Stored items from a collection
☆ ☆ ☆ ☆

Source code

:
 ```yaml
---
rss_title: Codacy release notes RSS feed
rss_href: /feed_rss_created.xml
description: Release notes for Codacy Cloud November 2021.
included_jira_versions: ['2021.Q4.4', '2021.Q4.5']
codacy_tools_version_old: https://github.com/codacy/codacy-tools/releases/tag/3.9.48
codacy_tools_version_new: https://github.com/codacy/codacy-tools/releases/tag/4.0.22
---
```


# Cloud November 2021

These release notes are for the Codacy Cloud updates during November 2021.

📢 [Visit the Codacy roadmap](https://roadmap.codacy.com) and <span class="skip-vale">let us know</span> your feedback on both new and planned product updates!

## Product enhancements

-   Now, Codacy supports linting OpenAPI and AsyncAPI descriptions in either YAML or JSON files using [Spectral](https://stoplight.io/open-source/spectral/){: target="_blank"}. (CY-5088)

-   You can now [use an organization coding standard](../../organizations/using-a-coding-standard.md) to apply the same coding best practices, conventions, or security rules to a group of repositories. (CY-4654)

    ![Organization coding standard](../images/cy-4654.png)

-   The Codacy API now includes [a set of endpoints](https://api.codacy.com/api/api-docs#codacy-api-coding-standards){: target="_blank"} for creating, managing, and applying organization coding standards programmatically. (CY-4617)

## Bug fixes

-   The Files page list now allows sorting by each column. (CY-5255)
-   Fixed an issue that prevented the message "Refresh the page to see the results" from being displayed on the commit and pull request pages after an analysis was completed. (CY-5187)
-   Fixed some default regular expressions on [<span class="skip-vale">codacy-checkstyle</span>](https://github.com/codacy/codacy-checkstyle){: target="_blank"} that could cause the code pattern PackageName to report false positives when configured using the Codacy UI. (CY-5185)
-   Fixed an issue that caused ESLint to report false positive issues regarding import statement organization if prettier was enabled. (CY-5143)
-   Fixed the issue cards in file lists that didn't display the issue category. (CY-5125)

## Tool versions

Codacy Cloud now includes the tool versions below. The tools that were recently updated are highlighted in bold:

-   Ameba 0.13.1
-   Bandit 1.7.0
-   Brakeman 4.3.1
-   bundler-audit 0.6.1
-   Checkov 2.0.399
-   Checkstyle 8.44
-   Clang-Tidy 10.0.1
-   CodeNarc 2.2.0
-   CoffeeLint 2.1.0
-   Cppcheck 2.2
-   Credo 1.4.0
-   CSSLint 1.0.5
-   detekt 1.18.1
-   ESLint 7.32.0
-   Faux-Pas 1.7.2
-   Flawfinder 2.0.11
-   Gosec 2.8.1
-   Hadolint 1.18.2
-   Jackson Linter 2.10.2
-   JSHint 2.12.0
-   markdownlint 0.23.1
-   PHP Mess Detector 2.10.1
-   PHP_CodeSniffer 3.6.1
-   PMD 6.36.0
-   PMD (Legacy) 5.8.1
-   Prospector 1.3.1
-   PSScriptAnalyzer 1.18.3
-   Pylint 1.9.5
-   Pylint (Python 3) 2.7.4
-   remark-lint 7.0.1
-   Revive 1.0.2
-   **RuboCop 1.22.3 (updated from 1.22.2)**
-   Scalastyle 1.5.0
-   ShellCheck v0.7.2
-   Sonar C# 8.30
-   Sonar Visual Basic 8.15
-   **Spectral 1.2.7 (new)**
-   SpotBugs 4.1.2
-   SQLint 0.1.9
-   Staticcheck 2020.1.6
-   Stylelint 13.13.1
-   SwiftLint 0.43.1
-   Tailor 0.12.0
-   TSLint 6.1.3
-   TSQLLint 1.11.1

☆ ☆ ☆ ☆

> ACTIVITY: All lines of the entries above where "Spectral" turns up should be reported.

> TASK OUTPUT:
-   Now, Codacy supports linting OpenAPI and AsyncAPI descriptions in either YAML or JSON files using [Spectral](https://stoplight.io/open-source/spectral/){: target="_blank"}. (CY-5088)
-   **Spectral 1.2.7 (new)**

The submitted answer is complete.